#### PROBLEM TO WORK ON
Would you copy each line of the records that includes the word "clone"?

#### MATERIAL PROVIDED

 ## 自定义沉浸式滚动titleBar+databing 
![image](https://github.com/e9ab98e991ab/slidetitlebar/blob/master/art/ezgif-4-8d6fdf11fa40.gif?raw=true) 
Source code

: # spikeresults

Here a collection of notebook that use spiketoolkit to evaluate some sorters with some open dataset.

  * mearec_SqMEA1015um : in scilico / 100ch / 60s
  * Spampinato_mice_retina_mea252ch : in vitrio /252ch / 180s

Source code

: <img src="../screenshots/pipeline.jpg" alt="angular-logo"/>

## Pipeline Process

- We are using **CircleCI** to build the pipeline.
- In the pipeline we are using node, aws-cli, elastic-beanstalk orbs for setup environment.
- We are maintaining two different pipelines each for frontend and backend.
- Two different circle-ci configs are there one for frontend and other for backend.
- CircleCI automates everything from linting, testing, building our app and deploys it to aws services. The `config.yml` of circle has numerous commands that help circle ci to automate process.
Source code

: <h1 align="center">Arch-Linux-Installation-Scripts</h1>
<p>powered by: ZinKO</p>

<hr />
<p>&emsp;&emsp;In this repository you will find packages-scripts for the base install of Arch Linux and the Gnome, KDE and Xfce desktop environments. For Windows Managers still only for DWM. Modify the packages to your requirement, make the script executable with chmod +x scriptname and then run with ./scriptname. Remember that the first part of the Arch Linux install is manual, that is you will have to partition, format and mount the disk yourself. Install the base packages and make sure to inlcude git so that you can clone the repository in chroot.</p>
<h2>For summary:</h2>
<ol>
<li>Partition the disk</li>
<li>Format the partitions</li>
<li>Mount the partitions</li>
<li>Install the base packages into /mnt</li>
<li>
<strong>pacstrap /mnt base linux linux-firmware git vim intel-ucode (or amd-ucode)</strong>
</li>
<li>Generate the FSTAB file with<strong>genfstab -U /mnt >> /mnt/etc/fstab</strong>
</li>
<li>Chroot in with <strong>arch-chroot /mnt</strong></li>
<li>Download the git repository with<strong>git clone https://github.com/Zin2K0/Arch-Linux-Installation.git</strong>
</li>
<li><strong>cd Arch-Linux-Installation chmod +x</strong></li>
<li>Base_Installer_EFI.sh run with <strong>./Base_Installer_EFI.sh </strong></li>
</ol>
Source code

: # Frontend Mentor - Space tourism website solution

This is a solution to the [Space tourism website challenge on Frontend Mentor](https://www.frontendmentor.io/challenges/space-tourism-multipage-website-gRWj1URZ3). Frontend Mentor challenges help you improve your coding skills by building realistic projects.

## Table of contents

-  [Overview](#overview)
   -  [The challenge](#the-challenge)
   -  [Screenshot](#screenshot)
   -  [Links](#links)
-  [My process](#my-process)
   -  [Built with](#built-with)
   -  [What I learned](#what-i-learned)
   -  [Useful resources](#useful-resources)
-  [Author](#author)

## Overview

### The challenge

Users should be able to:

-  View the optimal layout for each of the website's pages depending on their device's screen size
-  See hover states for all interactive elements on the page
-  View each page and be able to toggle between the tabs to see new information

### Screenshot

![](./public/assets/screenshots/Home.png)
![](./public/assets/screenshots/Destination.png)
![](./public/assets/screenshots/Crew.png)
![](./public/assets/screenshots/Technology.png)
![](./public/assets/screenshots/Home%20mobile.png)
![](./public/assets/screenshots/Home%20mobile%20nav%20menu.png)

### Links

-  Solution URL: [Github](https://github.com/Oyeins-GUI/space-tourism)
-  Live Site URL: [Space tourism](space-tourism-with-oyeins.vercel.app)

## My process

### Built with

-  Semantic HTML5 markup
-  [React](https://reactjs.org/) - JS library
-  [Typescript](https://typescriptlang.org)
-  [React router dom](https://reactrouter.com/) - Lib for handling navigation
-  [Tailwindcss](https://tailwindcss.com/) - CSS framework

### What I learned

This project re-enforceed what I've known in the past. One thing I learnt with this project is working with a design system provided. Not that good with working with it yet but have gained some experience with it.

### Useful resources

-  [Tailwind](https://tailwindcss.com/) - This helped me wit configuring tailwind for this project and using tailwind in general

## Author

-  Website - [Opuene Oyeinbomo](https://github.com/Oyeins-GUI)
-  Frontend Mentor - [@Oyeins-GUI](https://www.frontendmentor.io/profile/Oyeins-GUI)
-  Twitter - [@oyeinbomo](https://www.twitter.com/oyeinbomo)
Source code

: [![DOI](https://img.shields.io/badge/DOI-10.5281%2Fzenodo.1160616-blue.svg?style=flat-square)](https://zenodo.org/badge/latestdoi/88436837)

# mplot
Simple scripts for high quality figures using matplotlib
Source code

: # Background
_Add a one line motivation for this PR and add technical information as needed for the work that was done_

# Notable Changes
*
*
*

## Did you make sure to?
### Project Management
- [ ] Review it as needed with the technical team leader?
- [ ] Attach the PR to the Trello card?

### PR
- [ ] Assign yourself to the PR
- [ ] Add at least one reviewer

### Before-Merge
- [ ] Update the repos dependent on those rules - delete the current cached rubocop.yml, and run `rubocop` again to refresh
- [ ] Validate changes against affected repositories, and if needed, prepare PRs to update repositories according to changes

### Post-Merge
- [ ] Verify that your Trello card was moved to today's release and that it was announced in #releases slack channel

#### ANSWER BELOW
<p>&emsp;&emsp;In this repository you will find packages-scripts for the base install of Arch Linux and the Gnome, KDE and Xfce desktop environments. For Windows Managers still only for DWM. Modify the packages to your requirement, make the script executable with chmod +x scriptname and then run with ./scriptname. Remember that the first part of the Arch Linux install is manual, that is you will have to partition, format and mount the disk yourself. Install the base packages and make sure to inlcude git so that you can clone the repository in chroot.</p>
<li>Download the git repository with<strong>git clone https://github.com/Zin2K0/Arch-Linux-Installation.git</strong>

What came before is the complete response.